▸ **Assignment**
Repeat the data. Keep each line identical.

··· Task input

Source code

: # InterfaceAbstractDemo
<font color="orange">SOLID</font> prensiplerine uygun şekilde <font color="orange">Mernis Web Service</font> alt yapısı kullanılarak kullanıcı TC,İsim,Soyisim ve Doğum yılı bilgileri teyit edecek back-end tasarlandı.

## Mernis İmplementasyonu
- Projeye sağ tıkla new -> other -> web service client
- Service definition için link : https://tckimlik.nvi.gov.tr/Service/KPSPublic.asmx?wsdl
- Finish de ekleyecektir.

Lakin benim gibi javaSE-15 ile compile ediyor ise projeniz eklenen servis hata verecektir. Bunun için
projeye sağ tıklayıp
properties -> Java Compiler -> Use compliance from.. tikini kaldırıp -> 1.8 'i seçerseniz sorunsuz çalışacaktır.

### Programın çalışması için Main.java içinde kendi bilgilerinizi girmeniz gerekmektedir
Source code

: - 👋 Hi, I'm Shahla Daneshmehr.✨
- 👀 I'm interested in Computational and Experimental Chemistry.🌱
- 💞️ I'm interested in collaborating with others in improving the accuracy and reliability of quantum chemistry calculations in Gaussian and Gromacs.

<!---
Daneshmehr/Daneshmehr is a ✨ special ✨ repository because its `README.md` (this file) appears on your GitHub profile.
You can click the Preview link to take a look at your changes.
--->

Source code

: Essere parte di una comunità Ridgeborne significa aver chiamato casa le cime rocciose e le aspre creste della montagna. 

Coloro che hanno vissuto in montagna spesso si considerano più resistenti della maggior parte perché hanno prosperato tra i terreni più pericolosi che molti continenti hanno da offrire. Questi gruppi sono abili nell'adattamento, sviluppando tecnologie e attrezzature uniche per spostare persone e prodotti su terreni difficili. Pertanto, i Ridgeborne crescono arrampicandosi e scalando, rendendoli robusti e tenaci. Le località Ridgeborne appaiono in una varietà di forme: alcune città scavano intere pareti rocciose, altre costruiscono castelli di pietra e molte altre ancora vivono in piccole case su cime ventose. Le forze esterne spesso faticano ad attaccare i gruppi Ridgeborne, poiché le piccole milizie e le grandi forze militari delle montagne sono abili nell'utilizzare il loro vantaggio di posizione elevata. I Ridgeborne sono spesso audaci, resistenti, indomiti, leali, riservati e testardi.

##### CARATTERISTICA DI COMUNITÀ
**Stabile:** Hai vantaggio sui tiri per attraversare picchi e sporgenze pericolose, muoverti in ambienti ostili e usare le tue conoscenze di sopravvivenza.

······

▸ **Result**
Source code

: # InterfaceAbstractDemo
<font color="orange">SOLID</font> prensiplerine uygun şekilde <font color="orange">Mernis Web Service</font> alt yapısı kullanılarak kullanıcı TC,İsim,Soyisim ve Doğum yılı bilgileri teyit edecek back-end tasarlandı.

## Mernis İmplementasyonu
- Projeye sağ tıkla new -> other -> web service client
- Service definition için link : https://tckimlik.nvi.gov.tr/Service/KPSPublic.asmx?wsdl
- Finish de ekleyecektir.

Lakin benim gibi javaSE-15 ile compile ediyor ise projeniz eklenen servis hata verecektir. Bunun için
projeye sağ tıklayıp
properties -> Java Compiler -> Use compliance from.. tikini kaldırıp -> 1.8 'i seçerseniz sorunsuz çalışacaktır.

### Programın çalışması için Main.java içinde kendi bilgilerinizi girmeniz gerekmektedir
Source code

: - 👋 Hi, I'm Shahla Daneshmehr.✨
- 👀 I'm interested in Computational and Experimental Chemistry.🌱
- 💞️ I'm interested in collaborating with others in improving the accuracy and reliability of quantum chemistry calculations in Gaussian and Gromacs.

<!---
Daneshmehr/Daneshmehr is a ✨ special ✨ repository because its `README.md` (this file) appears on your GitHub profile.
You can click the Preview link to take a look at your changes.
--->

Source code

: Essere parte di una comunità Ridgeborne significa aver chiamato casa le cime rocciose e le aspre creste della montagna. 

Coloro che hanno vissuto in montagna spesso si considerano più resistenti della maggior parte perché hanno prosperato tra i terreni più pericolosi che molti continenti hanno da offrire. Questi gruppi sono abili nell'adattamento, sviluppando tecnologie e attrezzature uniche per spostare persone e prodotti su terreni difficili. Pertanto, i Ridgeborne crescono arrampicandosi e scalando, rendendoli robusti e tenaci. Le località Ridgeborne appaiono in una varietà di forme: alcune città scavano intere pareti rocciose, altre costruiscono castelli di pietra e molte altre ancora vivono in piccole case su cime ventose. Le forze esterne spesso faticano ad attaccare i gruppi Ridgeborne, poiché le piccole milizie e le grandi forze militari delle montagne sono abili nell'utilizzare il loro vantaggio di posizione elevata. I Ridgeborne sono spesso audaci, resistenti, indomiti, leali, riservati e testardi.

##### CARATTERISTICA DI COMUNITÀ
**Stabile:** Hai vantaggio sui tiri per attraversare picchi e sporgenze pericolose, muoverti in ambienti ostili e usare le tue conoscenze di sopravvivenza.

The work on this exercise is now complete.